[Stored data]
====

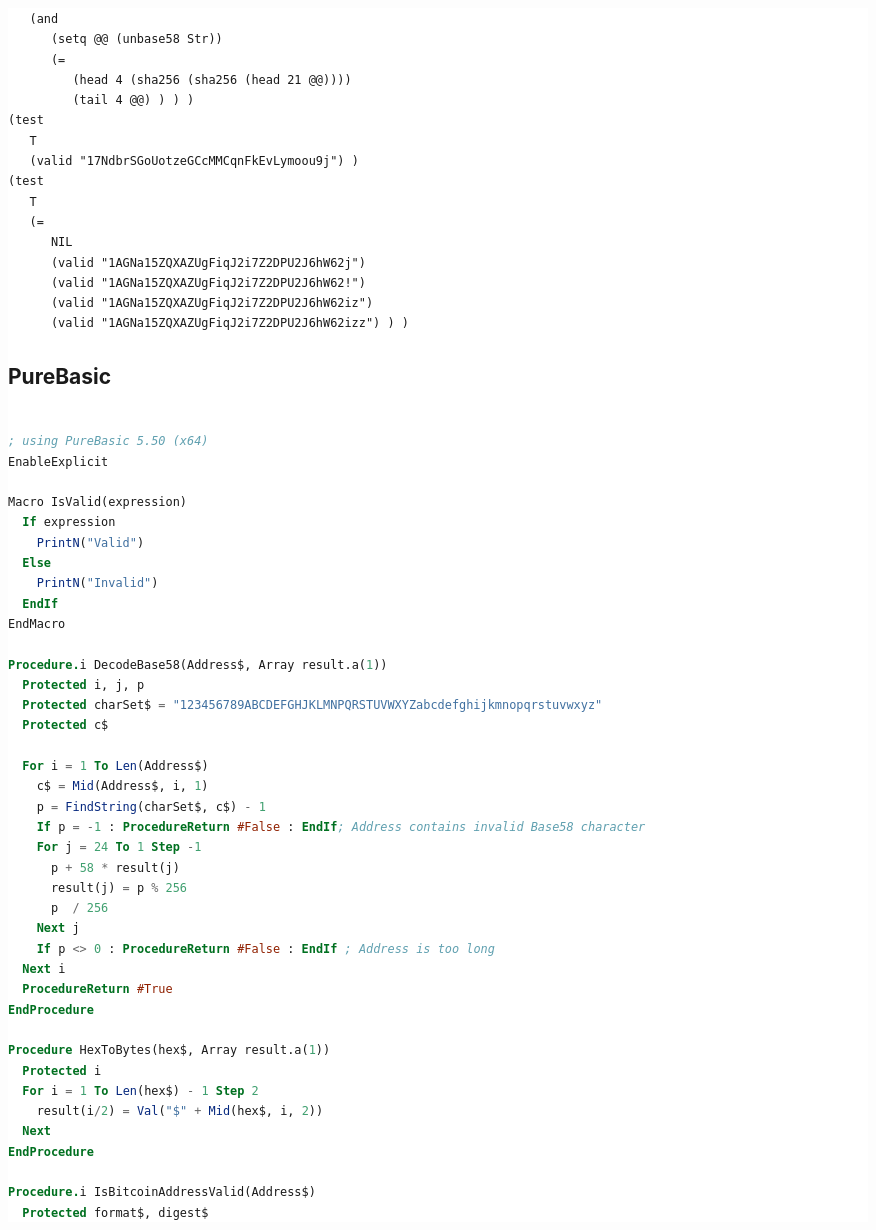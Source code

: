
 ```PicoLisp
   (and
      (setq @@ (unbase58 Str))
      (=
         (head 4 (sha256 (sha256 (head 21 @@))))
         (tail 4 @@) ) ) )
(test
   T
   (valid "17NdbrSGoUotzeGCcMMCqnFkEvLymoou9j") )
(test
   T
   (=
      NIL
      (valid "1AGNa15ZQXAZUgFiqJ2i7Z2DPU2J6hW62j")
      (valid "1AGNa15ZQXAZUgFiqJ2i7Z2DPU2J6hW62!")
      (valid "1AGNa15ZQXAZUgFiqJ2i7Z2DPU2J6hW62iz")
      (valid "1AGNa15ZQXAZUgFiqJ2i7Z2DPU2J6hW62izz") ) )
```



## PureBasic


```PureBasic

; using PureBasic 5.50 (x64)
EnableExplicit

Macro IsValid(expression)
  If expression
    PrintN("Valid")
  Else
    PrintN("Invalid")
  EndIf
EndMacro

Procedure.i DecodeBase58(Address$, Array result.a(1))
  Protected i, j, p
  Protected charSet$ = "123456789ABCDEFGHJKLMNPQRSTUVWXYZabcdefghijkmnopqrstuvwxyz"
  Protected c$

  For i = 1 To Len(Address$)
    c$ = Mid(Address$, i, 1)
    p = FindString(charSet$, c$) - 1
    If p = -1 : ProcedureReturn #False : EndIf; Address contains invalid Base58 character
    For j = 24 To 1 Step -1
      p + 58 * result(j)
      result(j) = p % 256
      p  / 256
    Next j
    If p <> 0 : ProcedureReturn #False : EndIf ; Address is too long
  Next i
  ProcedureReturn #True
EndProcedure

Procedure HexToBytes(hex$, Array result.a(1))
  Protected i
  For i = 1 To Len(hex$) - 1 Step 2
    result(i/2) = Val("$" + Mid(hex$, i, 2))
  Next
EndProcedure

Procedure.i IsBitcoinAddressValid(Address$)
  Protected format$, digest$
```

====

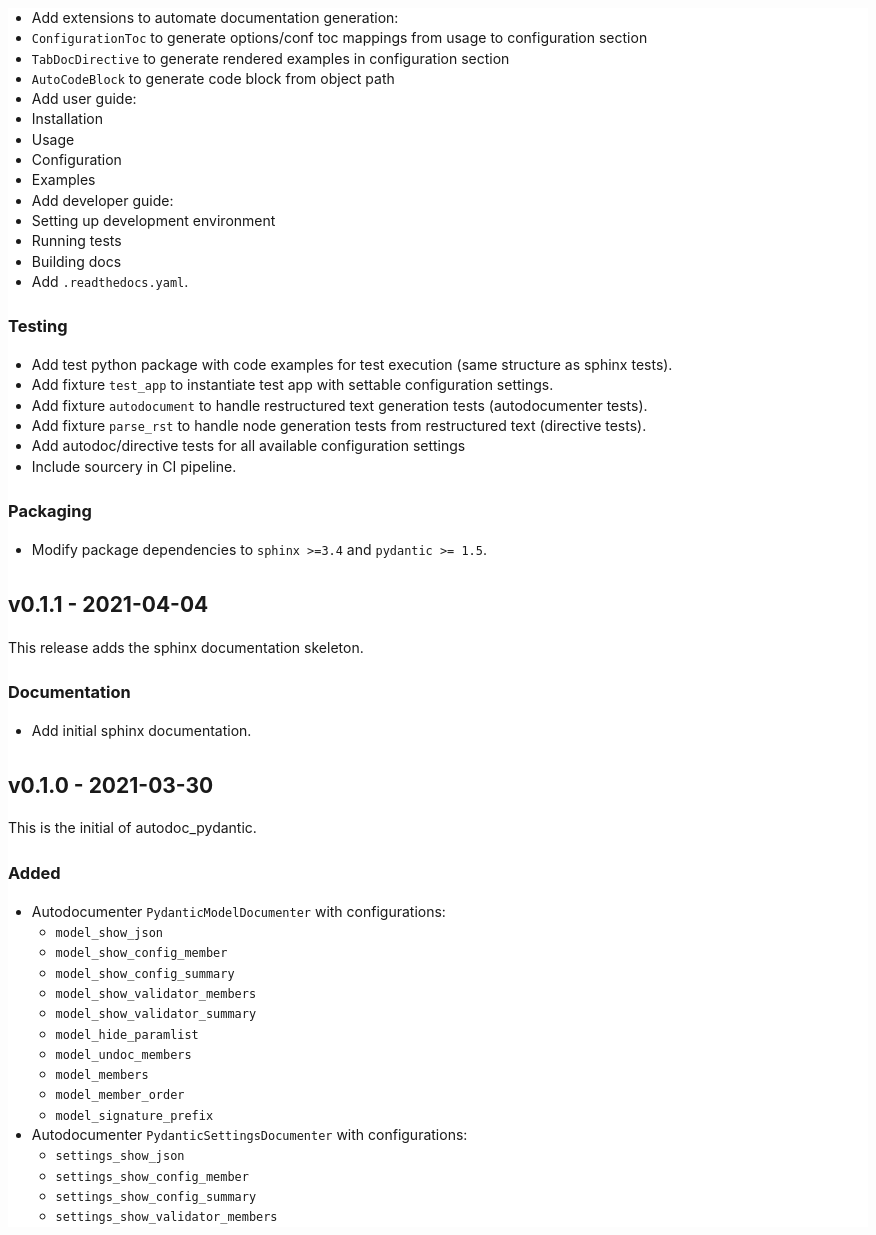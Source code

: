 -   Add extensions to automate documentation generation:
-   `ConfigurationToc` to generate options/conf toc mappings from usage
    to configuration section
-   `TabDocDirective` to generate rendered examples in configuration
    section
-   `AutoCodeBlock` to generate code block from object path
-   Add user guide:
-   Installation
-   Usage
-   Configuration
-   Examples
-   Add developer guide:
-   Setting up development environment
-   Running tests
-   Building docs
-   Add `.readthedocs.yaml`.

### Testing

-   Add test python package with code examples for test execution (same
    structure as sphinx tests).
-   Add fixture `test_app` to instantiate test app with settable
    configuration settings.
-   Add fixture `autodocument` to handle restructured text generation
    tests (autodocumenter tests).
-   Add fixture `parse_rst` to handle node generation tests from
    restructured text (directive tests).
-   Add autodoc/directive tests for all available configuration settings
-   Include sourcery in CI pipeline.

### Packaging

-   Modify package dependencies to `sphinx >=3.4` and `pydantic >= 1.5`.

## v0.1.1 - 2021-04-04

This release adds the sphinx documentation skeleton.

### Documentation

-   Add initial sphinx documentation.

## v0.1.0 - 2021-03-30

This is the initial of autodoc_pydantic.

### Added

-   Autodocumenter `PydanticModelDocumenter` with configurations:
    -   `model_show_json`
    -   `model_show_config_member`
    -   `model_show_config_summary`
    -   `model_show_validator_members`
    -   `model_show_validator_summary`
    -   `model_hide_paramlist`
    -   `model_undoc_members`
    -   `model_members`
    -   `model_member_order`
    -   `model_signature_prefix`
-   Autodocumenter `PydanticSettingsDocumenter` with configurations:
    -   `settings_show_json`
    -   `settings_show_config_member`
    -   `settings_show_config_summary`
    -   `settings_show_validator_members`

====

__PROBLEM DETAILS__. Among the lines above, which ones hold the string "with"? Show them.

__RESULT OF THIS EXERCISE__.
-   Add test python package with code examples for test execution (same
-   Add fixture `test_app` to instantiate test app with settable
-   Autodocumenter `PydanticModelDocumenter` with configurations:
-   Autodocumenter `PydanticSettingsDocumenter` with configurations:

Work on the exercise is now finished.